PROMPT:
An exact, complete copy of the entries below is required, minus any pictures.

RECORDS SUPPLIED:
====

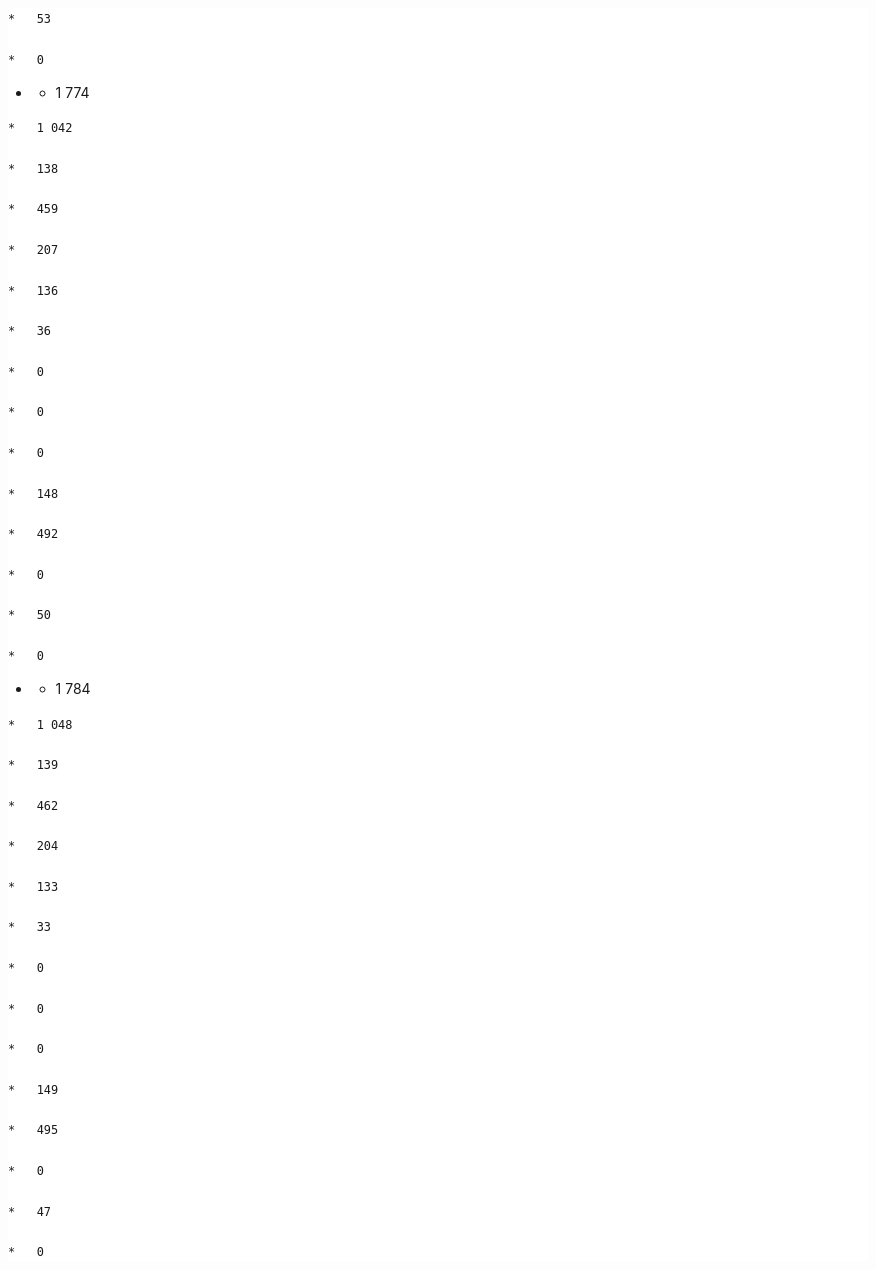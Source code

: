     *   53

    *   0


*    *   1 774

    *   1 042

    *   138

    *   459

    *   207

    *   136

    *   36

    *   0

    *   0

    *   0

    *   148

    *   492

    *   0

    *   50

    *   0


*    *   1 784

    *   1 048

    *   139

    *   462

    *   204

    *   133

    *   33

    *   0

    *   0

    *   0

    *   149

    *   495

    *   0

    *   47

    *   0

====

WRITTEN RESPONSE:
Source code

:     *   53

    *   0


*    *   1 774

    *   1 042

    *   138

    *   459

    *   207

    *   136

    *   36

    *   0

    *   0

    *   0

    *   148

    *   492

    *   0

    *   50

    *   0


*    *   1 784

    *   1 048

    *   139

    *   462

    *   204

    *   133

    *   33

    *   0

    *   0

    *   0

    *   149

    *   495

    *   0

    *   47

    *   0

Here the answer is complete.